Your goal.
Tell how many lines in the data below contain "старого", using one number as the whole reply.

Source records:
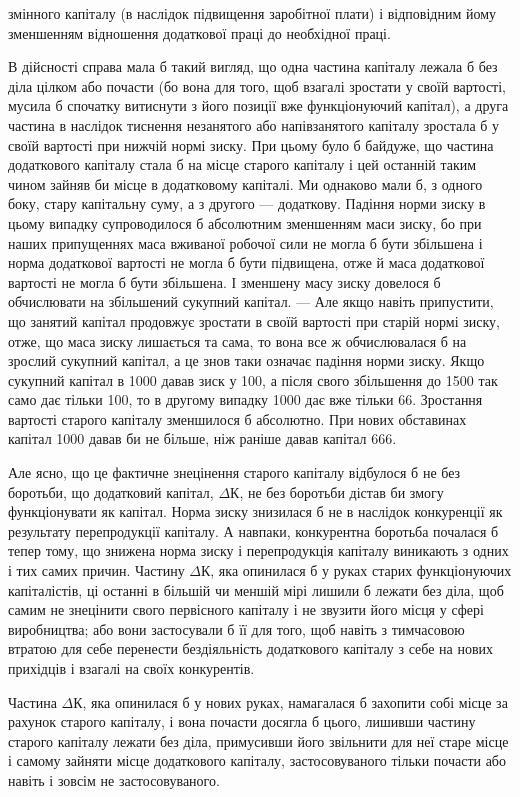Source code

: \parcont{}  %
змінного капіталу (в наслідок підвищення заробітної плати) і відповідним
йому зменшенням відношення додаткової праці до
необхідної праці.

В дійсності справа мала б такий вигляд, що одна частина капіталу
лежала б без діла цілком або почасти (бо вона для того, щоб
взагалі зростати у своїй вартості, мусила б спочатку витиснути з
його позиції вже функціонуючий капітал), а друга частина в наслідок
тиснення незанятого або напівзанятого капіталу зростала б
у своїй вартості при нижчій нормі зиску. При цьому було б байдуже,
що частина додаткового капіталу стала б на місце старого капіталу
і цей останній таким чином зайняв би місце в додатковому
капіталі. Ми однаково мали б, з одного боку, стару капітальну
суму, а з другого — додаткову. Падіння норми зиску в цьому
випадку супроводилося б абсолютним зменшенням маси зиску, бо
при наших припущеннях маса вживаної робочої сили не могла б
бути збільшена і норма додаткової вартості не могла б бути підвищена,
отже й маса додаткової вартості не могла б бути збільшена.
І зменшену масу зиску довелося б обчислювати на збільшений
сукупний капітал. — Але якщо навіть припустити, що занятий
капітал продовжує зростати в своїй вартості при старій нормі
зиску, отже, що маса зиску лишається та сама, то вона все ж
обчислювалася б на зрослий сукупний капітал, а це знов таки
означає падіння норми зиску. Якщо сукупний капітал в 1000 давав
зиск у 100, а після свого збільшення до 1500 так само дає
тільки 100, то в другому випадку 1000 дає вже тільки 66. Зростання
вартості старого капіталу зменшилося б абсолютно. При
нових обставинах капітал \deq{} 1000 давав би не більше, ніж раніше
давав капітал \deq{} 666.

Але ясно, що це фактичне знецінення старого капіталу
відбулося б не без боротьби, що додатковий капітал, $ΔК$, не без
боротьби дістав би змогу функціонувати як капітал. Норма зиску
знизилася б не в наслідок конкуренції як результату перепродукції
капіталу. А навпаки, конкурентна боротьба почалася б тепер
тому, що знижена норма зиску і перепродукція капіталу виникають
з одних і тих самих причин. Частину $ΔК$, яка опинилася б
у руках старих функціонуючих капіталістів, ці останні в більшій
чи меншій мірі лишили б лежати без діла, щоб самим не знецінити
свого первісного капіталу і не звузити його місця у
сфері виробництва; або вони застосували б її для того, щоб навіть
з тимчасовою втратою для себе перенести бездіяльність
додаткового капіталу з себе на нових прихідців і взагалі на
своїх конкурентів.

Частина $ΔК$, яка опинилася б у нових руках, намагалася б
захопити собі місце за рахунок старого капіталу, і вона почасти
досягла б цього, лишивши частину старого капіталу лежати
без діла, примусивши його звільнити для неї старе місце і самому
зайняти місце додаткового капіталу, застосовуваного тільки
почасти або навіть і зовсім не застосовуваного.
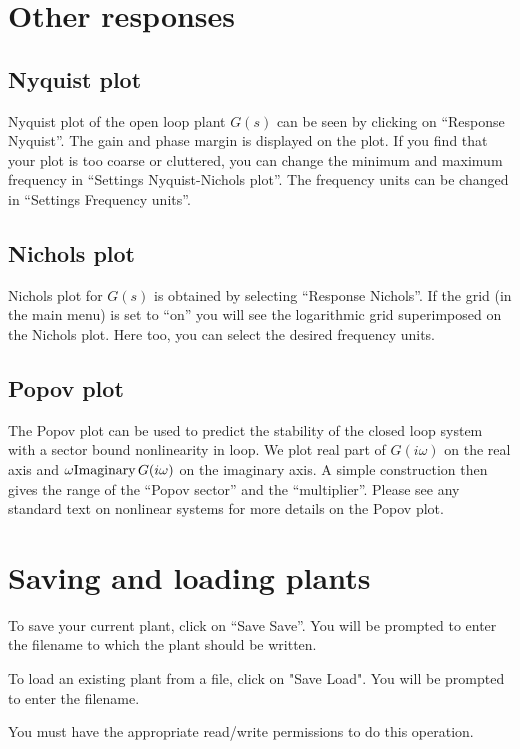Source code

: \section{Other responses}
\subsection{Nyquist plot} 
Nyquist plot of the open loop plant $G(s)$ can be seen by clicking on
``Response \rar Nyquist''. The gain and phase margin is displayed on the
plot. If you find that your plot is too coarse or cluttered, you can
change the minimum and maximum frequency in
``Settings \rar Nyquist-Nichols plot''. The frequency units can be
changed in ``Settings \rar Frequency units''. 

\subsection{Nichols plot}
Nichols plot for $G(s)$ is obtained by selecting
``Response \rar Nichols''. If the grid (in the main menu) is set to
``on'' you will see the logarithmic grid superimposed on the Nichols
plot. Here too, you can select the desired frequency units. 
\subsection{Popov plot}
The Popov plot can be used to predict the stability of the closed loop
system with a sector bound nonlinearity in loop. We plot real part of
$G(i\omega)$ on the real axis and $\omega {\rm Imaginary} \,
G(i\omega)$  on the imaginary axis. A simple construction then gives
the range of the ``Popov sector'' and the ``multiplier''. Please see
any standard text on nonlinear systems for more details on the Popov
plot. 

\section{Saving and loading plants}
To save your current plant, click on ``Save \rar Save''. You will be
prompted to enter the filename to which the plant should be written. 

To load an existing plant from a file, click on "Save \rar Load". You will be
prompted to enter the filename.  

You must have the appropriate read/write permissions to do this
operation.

---

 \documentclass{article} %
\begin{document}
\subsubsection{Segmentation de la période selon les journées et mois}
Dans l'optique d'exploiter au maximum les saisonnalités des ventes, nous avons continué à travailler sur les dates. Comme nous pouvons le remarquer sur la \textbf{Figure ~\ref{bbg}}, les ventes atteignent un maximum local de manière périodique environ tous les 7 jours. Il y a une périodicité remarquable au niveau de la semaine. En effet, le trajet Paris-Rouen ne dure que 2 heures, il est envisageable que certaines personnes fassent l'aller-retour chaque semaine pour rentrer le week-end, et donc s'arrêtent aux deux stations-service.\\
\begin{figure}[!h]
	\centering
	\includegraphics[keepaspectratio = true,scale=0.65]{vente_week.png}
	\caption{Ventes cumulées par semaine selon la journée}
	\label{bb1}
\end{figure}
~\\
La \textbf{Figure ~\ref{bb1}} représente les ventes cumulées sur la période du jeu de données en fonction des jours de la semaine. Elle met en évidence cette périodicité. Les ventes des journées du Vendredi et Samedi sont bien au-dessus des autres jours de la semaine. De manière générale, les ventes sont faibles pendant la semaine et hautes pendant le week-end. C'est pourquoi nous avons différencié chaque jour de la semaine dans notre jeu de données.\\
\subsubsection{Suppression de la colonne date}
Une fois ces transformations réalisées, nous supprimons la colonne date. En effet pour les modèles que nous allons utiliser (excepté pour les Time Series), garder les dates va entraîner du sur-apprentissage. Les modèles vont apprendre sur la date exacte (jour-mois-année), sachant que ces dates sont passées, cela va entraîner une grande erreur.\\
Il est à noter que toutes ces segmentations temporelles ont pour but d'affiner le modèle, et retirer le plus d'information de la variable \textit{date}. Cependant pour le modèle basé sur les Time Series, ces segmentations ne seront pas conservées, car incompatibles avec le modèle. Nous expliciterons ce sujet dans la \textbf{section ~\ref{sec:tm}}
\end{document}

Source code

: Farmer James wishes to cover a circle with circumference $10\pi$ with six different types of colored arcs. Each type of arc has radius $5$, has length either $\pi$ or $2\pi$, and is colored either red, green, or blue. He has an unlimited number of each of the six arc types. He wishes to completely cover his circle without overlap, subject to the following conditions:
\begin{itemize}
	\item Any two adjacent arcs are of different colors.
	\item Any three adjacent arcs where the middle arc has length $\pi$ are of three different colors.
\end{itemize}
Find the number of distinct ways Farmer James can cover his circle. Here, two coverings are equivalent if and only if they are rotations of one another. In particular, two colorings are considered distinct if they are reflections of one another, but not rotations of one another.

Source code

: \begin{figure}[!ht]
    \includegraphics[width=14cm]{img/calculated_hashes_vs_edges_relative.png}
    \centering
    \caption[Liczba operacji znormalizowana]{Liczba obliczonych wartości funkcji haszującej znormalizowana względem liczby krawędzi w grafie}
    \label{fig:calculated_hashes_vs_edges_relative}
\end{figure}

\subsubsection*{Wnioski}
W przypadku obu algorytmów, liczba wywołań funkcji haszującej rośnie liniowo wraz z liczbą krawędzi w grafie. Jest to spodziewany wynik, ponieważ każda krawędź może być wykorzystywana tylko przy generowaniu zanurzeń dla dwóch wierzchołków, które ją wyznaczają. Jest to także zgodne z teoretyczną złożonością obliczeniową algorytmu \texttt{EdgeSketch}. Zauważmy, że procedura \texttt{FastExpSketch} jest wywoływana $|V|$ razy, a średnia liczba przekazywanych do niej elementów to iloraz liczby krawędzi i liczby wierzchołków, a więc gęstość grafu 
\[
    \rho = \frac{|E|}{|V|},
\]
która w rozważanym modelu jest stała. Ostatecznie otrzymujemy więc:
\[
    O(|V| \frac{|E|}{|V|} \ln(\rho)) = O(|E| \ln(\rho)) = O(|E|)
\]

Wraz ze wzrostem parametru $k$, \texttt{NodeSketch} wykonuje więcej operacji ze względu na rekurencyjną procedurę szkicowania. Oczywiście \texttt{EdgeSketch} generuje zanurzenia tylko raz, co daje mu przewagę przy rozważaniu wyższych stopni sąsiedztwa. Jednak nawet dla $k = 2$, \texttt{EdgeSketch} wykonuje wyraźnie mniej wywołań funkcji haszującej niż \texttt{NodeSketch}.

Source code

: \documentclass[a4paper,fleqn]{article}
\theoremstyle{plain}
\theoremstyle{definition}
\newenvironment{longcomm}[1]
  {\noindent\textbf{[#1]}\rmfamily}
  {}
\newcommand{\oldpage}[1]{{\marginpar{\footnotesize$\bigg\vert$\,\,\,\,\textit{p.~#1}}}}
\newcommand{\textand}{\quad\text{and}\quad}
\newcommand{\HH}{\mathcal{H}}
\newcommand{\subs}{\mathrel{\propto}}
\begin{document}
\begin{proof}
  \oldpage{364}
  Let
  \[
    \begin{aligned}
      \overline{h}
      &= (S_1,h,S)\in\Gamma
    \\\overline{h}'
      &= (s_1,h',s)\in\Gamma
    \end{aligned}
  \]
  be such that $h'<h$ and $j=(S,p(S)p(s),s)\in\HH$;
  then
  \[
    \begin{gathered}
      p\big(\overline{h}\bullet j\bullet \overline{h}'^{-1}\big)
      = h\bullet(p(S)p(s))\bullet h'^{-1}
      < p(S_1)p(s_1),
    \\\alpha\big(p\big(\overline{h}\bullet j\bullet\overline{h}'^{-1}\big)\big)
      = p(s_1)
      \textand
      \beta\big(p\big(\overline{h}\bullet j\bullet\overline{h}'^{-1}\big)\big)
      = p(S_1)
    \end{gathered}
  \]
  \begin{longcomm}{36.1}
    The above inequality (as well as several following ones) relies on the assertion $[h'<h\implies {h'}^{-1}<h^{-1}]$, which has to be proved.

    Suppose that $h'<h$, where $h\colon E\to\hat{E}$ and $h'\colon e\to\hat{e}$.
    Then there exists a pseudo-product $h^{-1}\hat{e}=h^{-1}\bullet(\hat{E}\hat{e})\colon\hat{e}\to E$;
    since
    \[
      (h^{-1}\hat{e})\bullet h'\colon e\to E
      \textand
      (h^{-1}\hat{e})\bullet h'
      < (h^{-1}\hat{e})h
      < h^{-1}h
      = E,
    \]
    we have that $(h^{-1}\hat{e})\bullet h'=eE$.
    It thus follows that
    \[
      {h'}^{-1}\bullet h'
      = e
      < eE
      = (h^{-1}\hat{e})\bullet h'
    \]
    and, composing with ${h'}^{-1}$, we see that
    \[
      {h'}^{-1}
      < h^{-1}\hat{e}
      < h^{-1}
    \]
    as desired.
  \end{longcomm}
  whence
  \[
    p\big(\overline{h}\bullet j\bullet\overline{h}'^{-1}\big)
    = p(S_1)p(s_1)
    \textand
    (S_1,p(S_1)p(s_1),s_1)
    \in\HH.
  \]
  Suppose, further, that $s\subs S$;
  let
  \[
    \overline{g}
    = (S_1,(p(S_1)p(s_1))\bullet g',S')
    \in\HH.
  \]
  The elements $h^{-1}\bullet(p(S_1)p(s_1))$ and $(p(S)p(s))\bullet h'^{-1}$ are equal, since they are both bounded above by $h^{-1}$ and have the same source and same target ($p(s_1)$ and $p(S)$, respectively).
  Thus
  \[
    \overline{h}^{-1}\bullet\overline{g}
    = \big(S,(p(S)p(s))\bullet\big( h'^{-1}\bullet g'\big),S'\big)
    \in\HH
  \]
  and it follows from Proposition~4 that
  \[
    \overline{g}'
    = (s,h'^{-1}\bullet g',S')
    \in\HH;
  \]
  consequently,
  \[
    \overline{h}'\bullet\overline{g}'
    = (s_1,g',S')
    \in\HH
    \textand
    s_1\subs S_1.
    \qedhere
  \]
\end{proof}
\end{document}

Solution for this exercise.
5